## Given records
[Start of section]
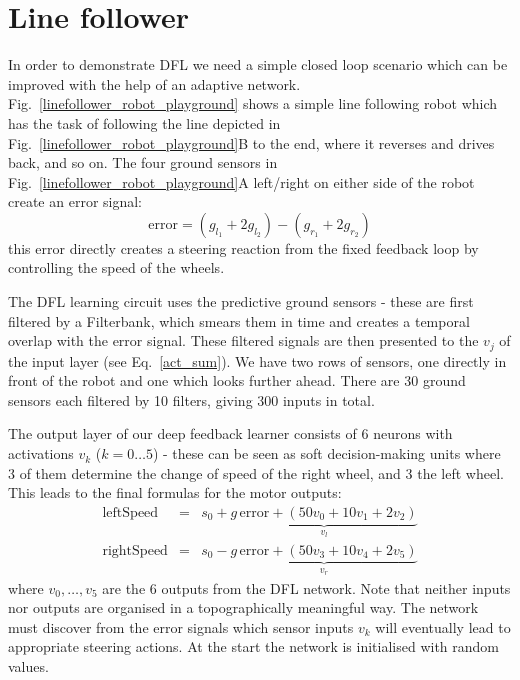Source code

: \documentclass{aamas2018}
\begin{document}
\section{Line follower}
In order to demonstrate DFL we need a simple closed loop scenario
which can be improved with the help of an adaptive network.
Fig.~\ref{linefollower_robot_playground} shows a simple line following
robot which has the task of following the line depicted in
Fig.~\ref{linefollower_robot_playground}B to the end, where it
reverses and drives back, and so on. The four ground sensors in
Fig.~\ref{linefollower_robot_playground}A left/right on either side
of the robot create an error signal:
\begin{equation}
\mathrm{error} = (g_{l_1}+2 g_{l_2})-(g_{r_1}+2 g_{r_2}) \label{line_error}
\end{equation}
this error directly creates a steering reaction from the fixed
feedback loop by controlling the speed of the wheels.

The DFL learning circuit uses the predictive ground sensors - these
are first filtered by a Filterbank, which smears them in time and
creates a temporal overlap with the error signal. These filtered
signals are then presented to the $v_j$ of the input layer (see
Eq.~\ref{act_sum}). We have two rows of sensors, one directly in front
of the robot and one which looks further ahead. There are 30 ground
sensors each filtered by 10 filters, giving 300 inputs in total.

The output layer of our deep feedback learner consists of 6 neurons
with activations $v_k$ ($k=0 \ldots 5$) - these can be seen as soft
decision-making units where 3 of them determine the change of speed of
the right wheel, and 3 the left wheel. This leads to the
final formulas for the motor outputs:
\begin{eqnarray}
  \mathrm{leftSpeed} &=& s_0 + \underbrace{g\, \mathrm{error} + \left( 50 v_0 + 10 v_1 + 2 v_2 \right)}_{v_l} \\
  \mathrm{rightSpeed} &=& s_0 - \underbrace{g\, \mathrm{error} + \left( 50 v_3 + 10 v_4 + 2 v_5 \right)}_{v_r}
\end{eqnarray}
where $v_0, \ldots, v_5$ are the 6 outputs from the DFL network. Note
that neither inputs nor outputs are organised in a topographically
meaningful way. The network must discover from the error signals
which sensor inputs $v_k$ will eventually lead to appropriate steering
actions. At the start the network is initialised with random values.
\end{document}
[End of section]
[Start of section]
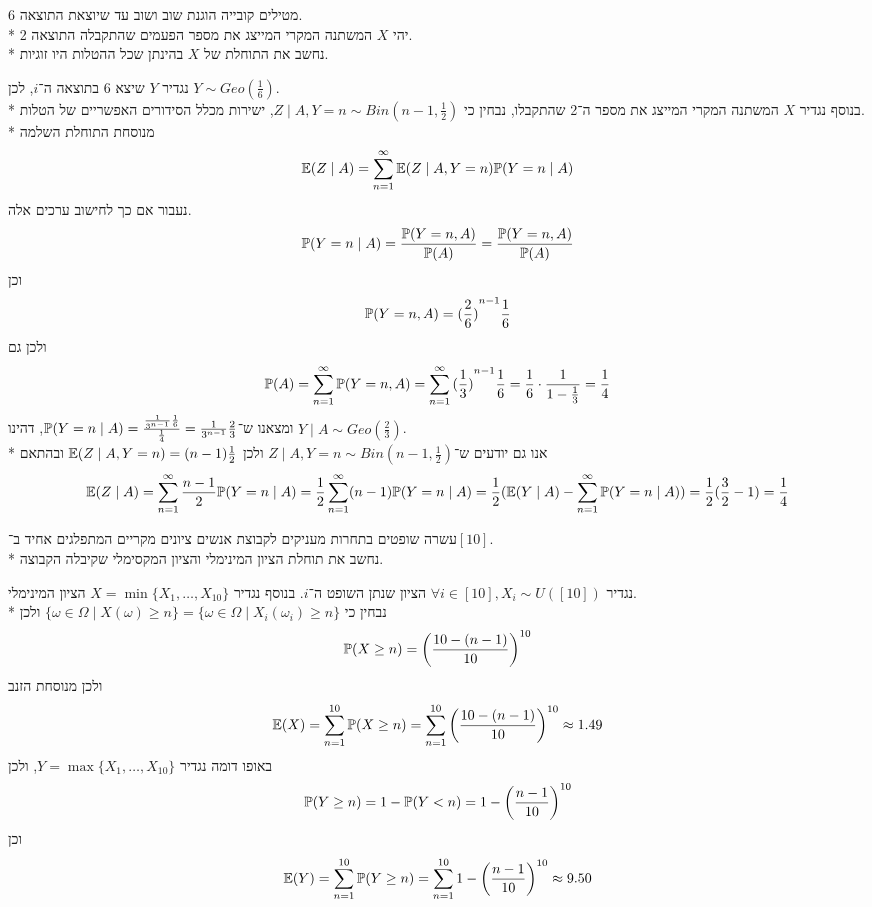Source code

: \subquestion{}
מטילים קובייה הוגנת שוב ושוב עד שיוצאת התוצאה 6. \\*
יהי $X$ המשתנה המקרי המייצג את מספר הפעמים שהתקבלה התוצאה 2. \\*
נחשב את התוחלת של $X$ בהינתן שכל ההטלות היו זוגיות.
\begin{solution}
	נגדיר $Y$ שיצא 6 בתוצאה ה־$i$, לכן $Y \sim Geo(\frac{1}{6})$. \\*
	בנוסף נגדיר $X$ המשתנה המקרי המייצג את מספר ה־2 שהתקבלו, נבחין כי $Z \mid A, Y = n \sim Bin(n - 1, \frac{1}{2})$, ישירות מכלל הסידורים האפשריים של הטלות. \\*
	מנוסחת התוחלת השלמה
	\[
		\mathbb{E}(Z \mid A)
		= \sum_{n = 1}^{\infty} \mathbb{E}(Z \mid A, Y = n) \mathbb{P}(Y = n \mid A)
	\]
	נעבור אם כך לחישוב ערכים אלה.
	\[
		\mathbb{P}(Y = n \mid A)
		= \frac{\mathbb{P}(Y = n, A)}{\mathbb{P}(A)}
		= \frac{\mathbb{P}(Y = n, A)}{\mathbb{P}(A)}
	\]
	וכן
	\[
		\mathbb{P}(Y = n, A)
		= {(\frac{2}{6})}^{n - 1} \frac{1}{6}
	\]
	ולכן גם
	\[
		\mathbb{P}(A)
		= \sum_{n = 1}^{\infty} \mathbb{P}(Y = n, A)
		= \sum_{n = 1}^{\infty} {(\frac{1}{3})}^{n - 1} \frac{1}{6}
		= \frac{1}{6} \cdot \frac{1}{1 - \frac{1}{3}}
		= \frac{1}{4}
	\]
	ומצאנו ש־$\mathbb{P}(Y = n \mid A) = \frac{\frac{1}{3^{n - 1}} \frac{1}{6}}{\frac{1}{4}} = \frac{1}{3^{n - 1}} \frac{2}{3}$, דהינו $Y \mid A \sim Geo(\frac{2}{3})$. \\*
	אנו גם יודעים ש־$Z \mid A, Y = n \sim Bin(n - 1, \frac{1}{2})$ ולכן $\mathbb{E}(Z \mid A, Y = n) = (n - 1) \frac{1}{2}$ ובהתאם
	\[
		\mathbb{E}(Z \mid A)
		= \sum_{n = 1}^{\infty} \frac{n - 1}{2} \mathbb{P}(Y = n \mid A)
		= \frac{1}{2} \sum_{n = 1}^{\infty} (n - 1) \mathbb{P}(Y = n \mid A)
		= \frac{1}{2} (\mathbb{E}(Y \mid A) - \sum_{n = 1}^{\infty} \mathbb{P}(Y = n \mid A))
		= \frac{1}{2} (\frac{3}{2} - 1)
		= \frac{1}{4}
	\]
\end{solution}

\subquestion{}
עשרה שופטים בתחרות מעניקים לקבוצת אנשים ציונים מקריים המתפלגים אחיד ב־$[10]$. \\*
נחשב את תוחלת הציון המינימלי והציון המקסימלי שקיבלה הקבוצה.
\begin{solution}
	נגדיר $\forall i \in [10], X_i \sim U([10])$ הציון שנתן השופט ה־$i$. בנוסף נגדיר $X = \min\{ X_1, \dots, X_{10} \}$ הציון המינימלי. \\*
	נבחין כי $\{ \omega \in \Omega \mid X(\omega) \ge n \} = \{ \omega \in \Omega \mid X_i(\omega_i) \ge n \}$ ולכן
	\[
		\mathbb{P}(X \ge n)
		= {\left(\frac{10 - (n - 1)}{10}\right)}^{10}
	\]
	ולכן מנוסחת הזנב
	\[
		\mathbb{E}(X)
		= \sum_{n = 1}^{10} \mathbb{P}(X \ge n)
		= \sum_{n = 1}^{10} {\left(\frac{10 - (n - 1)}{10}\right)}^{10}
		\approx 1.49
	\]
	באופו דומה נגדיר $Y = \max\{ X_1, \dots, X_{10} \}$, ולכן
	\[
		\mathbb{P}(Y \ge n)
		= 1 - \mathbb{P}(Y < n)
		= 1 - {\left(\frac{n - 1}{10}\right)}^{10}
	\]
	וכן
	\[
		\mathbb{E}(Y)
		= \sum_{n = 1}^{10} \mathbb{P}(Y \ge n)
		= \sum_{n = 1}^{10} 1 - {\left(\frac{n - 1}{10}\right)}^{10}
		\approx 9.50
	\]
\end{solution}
[End of section]
[Start of section]
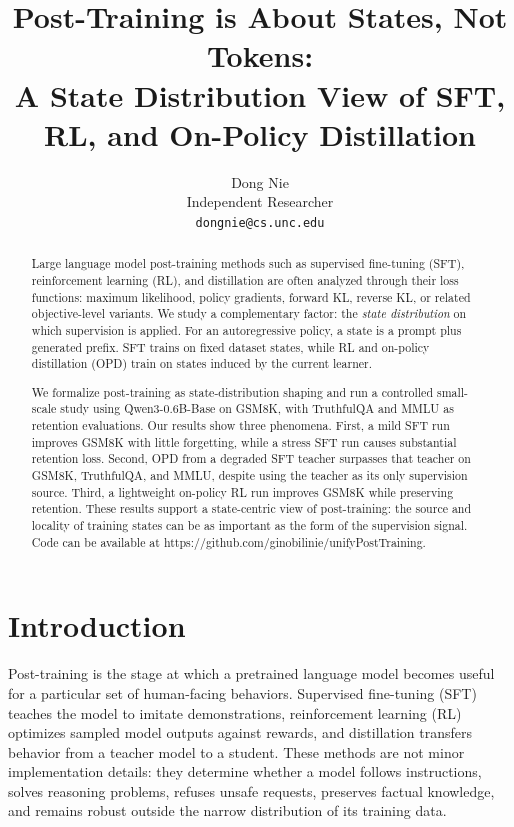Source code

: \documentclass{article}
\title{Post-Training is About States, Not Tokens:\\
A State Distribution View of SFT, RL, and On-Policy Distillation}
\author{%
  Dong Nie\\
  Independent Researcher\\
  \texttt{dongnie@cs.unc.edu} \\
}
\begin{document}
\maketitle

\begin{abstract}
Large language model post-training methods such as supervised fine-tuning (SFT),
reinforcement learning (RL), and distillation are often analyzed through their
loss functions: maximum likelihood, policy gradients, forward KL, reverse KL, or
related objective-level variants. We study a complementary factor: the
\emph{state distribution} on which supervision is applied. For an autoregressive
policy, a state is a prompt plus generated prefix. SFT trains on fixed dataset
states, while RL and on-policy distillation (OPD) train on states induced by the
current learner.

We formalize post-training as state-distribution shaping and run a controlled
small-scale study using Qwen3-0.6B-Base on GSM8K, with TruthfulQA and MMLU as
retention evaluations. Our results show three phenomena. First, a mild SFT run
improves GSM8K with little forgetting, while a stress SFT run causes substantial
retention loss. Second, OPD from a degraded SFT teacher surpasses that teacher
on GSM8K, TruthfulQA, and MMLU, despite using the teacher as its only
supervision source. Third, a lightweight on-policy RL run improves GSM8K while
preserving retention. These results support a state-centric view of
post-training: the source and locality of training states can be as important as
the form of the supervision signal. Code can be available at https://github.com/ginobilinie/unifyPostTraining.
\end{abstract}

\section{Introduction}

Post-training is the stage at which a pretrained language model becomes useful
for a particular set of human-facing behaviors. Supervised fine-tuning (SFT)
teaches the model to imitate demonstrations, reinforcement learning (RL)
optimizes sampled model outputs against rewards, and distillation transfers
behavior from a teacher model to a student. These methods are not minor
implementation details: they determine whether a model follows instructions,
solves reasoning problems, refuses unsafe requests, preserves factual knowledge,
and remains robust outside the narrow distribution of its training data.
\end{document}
[End of section]
A single number is the whole answer: how many lines in the data above hold the string "using".

2